Результат, к которому пришел Кант, вряд ли стоил потраченных на него колоссальных интеллектуальных усилий. В самом деле, он сказал очень простую вещь: человек нравственен, поскольку его воля разумна, нравственность обладает для него обязательностью, по­скольку разум управляет чувствами. Но ключевой вопрос, каким об­разом воля становится разумной или разум волевым, каким образом, говоря языком кантовской философии, чистый разум становится практическим, остался без ответа. Более того, Кант признал, что ответить на него невозможно: «Как чистый разум может быть прак­тическим — дать такое объяснение никакой человеческий разум со­вершенно не в состоянии, и все усилия и старания найти такое объ­яснение тщетны» (308).

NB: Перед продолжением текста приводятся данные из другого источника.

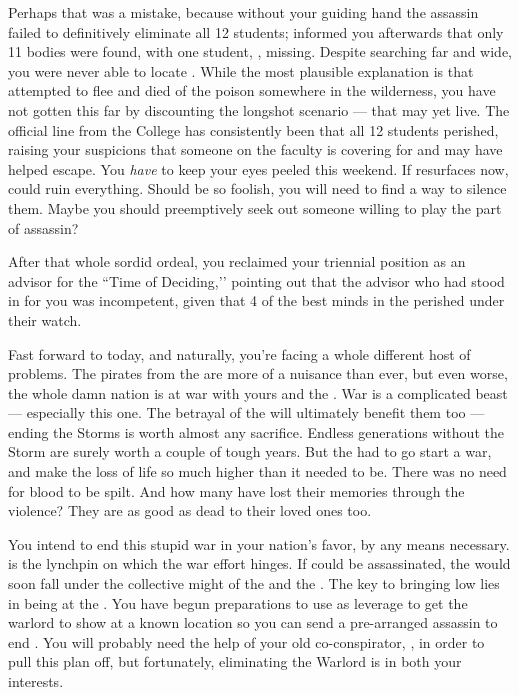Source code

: \documentclass[char]{GL2020}
\begin{document}
Perhaps that was a mistake, because without your guiding hand the assassin failed to definitively eliminate all 12 students; \cDiplomat{} informed you afterwards that only 11 bodies were found, with one student, \cKidScientist{\full}, missing. Despite searching far and wide, you were never able to locate \cKidScientist{\them}. While the most plausible explanation is that \cKidScientist{\they} attempted to flee and died of the poison somewhere in the wilderness, you have not gotten this far by discounting the longshot scenario — that \cKidScientist{} may yet live. The official line from the College has consistently been that all 12 students perished, raising your suspicions that someone on the faculty is covering for \cKidScientist{} and may have helped \cKidScientist{\them} escape. You \emph{have} to keep your eyes peeled this weekend. If \cKidScientist{} resurfaces now, \cKidScientst{\they} could ruin everything. Should \cKidScientist{\they} be so foolish, you will need to find a way to silence them. Maybe you should preemptively seek out someone willing to play the part of assassin? 

After that whole sordid ordeal, you reclaimed your triennial position as an advisor for the ``Time of Deciding,’’ pointing out that the advisor who had stood in for you was incompetent, given that 4 of the best minds in the \pFarm{} perished under their watch.

Fast forward to today, and naturally, you’re facing a whole different host of problems. The pirates from the \pShip{} are more of a nuisance than ever, but even worse, the whole damn nation is at war with yours and the \pTech{}. War is a complicated beast — especially this one. The betrayal of the \pShip{} will ultimately benefit them too — ending the Storms is worth almost any sacrifice. Endless generations without the Storm are surely worth a couple of tough years. But the \pShip{} had to go start a war, and make the loss of life so much higher than it needed to be. There was no need for \pFarm{} blood to be spilt. And how many \pShippies{} have lost their memories through the violence? They are as good as dead to their loved ones too. 

You intend to end this stupid war in your nation's favor, by any means necessary. \cLoud{\full} is the lynchpin on which the \pShip{} war effort hinges. If \cLoud{\they} could be assassinated, the \pShip{} would soon fall under the collective might of the \pFarm{} and the \pTech{}. The key to bringing \cLoud{} low lies in \cLoud{\their} \cWarlordDaughter{\offspring} being at the \pSchool{}. You have begun preparations to use \cWarlordDaughter{\them} as leverage to get the warlord to show \cLoud{\themself} at a known location so you can send a pre-arranged assassin to end \cLoud{\them}. You will probably need the help of your old co-conspirator, \cDiplomat{}, in order to pull this plan off, but fortunately, eliminating the Warlord is in both your interests.
\end{document}
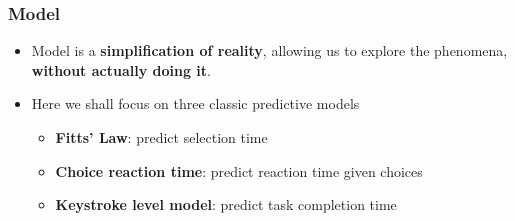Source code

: \documentclass{beamer}
\begin{document}
\begin{frame}
	\frametitle{Model}
	\begin{itemize}
		\item Model is a \textbf{simplification of reality}, allowing us to explore the phenomena, \textbf{without actually doing it}.
		\item Here we shall focus on three classic predictive models
		\begin{itemize}
			\item \textbf{Fitts' Law}: predict selection time
			\item \textbf{Choice reaction time}: predict reaction time given choices
			\item \textbf{Keystroke level model}: predict task completion time
		\end{itemize}
	\end{itemize}
\end{frame}
\end{document}
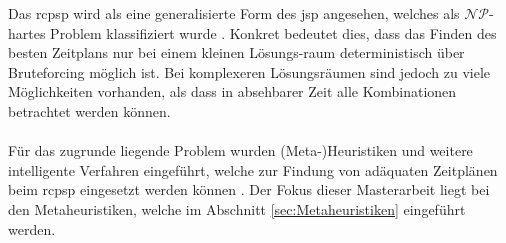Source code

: Das \ac{rcpsp} wird als eine generalisierte Form des \ac{jsp} angesehen, welches als $\mathcal{NP}$-hartes Problem  klassifiziert wurde \cite[vgl.][S. 2]{kolisch_heuristic_1998}. Konkret bedeutet dies, dass das Finden des besten Zeitplans nur bei einem kleinen Lösungs-raum deterministisch über Bruteforcing möglich ist. Bei komplexeren Lösungsräumen sind jedoch zu viele Möglichkeiten vorhanden, als dass in absehbarer Zeit alle Kombinationen betrachtet werden können. \\
\\
Für das zugrunde liegende Problem wurden (Meta-)Heuristiken und weitere intelligente Verfahren eingeführt, welche zur Findung von adäquaten Zeitplänen beim \ac{rcpsp} eingesetzt werden können \cite[vgl.][S. 2]{kolisch_heuristic_1998}. Der Fokus dieser Masterarbeit liegt bei den Metaheuristiken, welche im Abschnitt \ref{sec:Metaheuristiken} eingeführt werden.
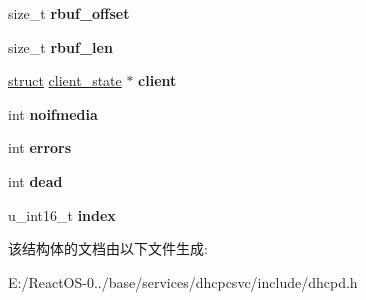 \begin{DoxyCompactItemize}
\mbox{\label{structinterface__info_ac066a6f3709f22977df5ffbc5605e2a3}} 
size\+\_\+t {\bfseries rbuf\+\_\+offset}
\item 
\mbox{\label{structinterface__info_a23e445ee048650b4e902cc88e886593b}} 
size\+\_\+t {\bfseries rbuf\+\_\+len}
\item 
\mbox{\label{structinterface__info_a0e88e963115177d7ae405743a3d66233}} 
\hyperlink{interfacestruct}{struct} \hyperlink{structclient__state}{client\+\_\+state} $\ast$ {\bfseries client}
\item 
\mbox{\label{structinterface__info_ac957ebd16a1b633caf6ee3bcbbc77521}} 
int {\bfseries noifmedia}
\item 
\mbox{\label{structinterface__info_ac5cbc10b1c4d3bb949fc3fa896aa4cfa}} 
int {\bfseries errors}
\item 
\mbox{\label{structinterface__info_a6f3c5d599bc8cf28b3547b8aee741841}} 
int {\bfseries dead}
\item 
\mbox{\label{structinterface__info_a39a81a0e23ff9599d87e3673c451cafe}} 
u\+\_\+int16\+\_\+t {\bfseries index}
\end{DoxyCompactItemize}


该结构体的文档由以下文件生成\+:\begin{DoxyCompactItemize}
\item 
E\+:/\+React\+O\+S-\/0../base/services/dhcpcsvc/include/dhcpd.\+h\end{DoxyCompactItemize}
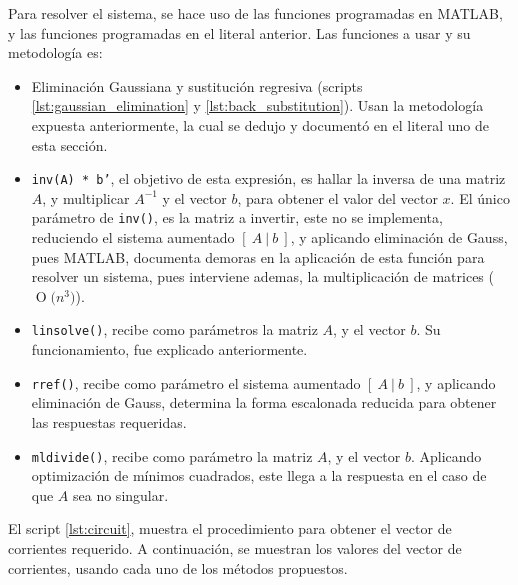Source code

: \documentclass[11pt, spanish]{article}
\newcommand{\BigO}[1]{\ensuremath{\operatorname{O}\bigl(#1\bigr)}}
\begin{document}
\begin{enumerate}
Para resolver el sistema, se hace uso de las funciones programadas en \textsc{MATLAB}, y las funciones programadas en el literal anterior. Las funciones a usar y su metodología es:\\

\begin{itemize}
\item Eliminación Gaussiana y sustitución regresiva (scripts \ref{lst:gaussian_elimination} y \ref{lst:back_substitution}). Usan la metodología expuesta anteriormente, la cual se dedujo y documentó en el literal uno de esta sección. 

\item \texttt{inv(A) * b'}, el objetivo de esta expresión, es hallar la inversa de una matriz $A$, y multiplicar $A^{-1}$ y el vector $b$, para obtener el valor del vector $x$. El único parámetro de \texttt{inv()}, es la matriz a invertir, este no se implementa, reduciendo el sistema aumentado $[\ A\ |\ b\ ]$, y aplicando eliminación de Gauss, pues \textsc{MATLAB}, documenta demoras en la aplicación de esta función para resolver un sistema, pues interviene ademas, la multiplicación de matrices (\BigO{n^3 }).

\item \texttt{linsolve()}, recibe como parámetros la matriz $A$, y el vector $b$. Su funcionamiento, fue explicado anteriormente.

\item \texttt{rref()}, recibe como parámetro el sistema aumentado $[\ A\ |\ b\ ]$, y aplicando eliminación de Gauss, determina la forma escalonada reducida para obtener las respuestas requeridas.

\item \texttt{mldivide()}, recibe como parámetro la matriz $A$, y el vector $b$. Aplicando optimización de mínimos cuadrados, este llega a la respuesta en el caso de que $A$ sea no singular.
\end{itemize}

El script \ref{lst:circuit}, muestra el procedimiento para obtener el vector de corrientes requerido. A continuación, se muestran los valores del vector de corrientes, usando cada uno de los métodos propuestos.


\end{enumerate}
\end{document}
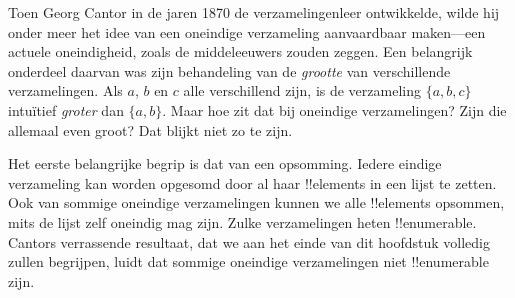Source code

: \documentclass[../../../include/open-logic-section]{subfiles}
\begin{document}


Toen Georg Cantor in de jaren 1870 de verzamelingenleer ontwikkelde, wilde hij
onder meer het idee van een oneindige verzameling aanvaardbaar maken---een
actuele oneindigheid, zoals de middeleeuwers zouden zeggen. Een belangrijk
onderdeel daarvan was zijn behandeling van de \emph{grootte} van verschillende
verzamelingen. Als $a$, $b$ en $c$ alle verschillend zijn, is de verzameling
$\{a, b, c\}$ intuïtief \emph{groter} dan $\{a, b\}$. Maar hoe zit dat bij
oneindige verzamelingen? Zijn die allemaal even groot? Dat blijkt niet zo te
zijn.

Het eerste belangrijke begrip is dat van een opsomming. Iedere eindige
verzameling kan worden opgesomd door al haar !!{element}s in een lijst te
zetten. Ook van sommige oneindige verzamelingen kunnen we alle !!{element}s
opsommen, mits de lijst zelf oneindig mag zijn. Zulke verzamelingen heten
!!{enumerable}. Cantors verrassende resultaat, dat we aan het einde van dit
hoofdstuk volledig zullen begrijpen, luidt dat sommige oneindige verzamelingen
niet !!{enumerable} zijn.
\end{document}
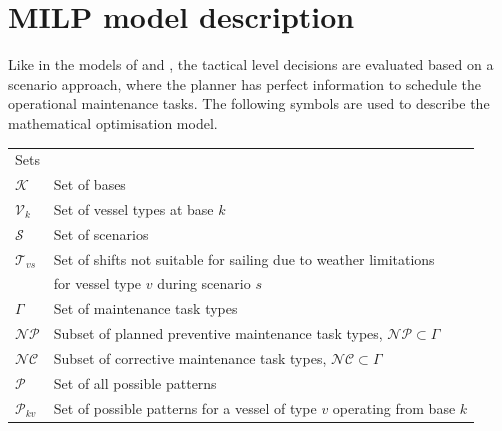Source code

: \section{MILP model description}
\label{sec:mathematicalformulation}

Like in the models of \cite{HALVORSENWEARE2013} and \cite{Stalhane2016357},
 the tactical level decisions are evaluated based on a scenario approach, where the planner has perfect information to schedule the operational maintenance tasks. The following symbols are used to describe the mathematical optimisation model.


\begin{tabular}{ll}
	\multicolumn{2}{l}{Sets}\\
	$\mathcal{K}$ 				& 	Set of bases \\
	$\mathcal{V}_k$ 				& 	Set of vessel types at base $k$ \\
	$\mathcal{S}$ 				& 	Set of scenarios \\	
	$\mathcal{T}_{vs}$			&	Set of shifts not suitable for sailing due to weather limitations \\
								&	for vessel type $v$ during scenario $s$\\
	$\Gamma$ 					&	Set of maintenance task types \\
	$\mathcal{NP}$				&	Subset of planned preventive maintenance task types, $\mathcal{NP}\subset\Gamma$ \\
	$\mathcal{NC}$				&	Subset of corrective maintenance task types, $\mathcal{NC}\subset\Gamma$ \\
	$\mathcal{P}$				&	Set of all possible patterns\\
	$\mathcal{P}_{kv}$			&	\parbox[t]{10cm}{Set of possible patterns for a vessel of type $v$ operating from base $k$}\\
\end{tabular}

Кант начал с абсолютной необходимости нравственности и при­шел в итоге к выводу, что «человеческий разум не может сделать понятным безусловный практический закон» (310). В самом деле, обосновать безусловный закон — значит раскрыть условия, при ко­торых он необходим, а это противоречит исходному понятию без­условного закона. Условие безусловного закона — логический аб­сурд, именуемый противоречием определения. Поэтому сама поста­новка вопроса о том, как возможны свобода, абсолютное и «откуда возникает обязательность морального закона» (294), является неправо­мерной, незаконной. Как же согласовать эти точные суждения Канта с учением об умопостигаемом мире?

Ответом может быть следующее утверждение Канта: «Понятие умопостигаемого мира есть, следовательно, только точка зрения, ко­торую разум вынужден принять вне явлений, для того, чтобы мыс­лить себя практическим» (304). Говоря иначе, существование особого ноуменального мира (мира вещей в себе, мира свободы) есть всего лишь постулат, который необходимо принять для того, чтобы от­ветить на вопрос, как возможна автономия воли, «откуда возникает обязанность морального закона» (294), именуемая еще нравствен­ным законом, безусловной необходимостью, самоцелью.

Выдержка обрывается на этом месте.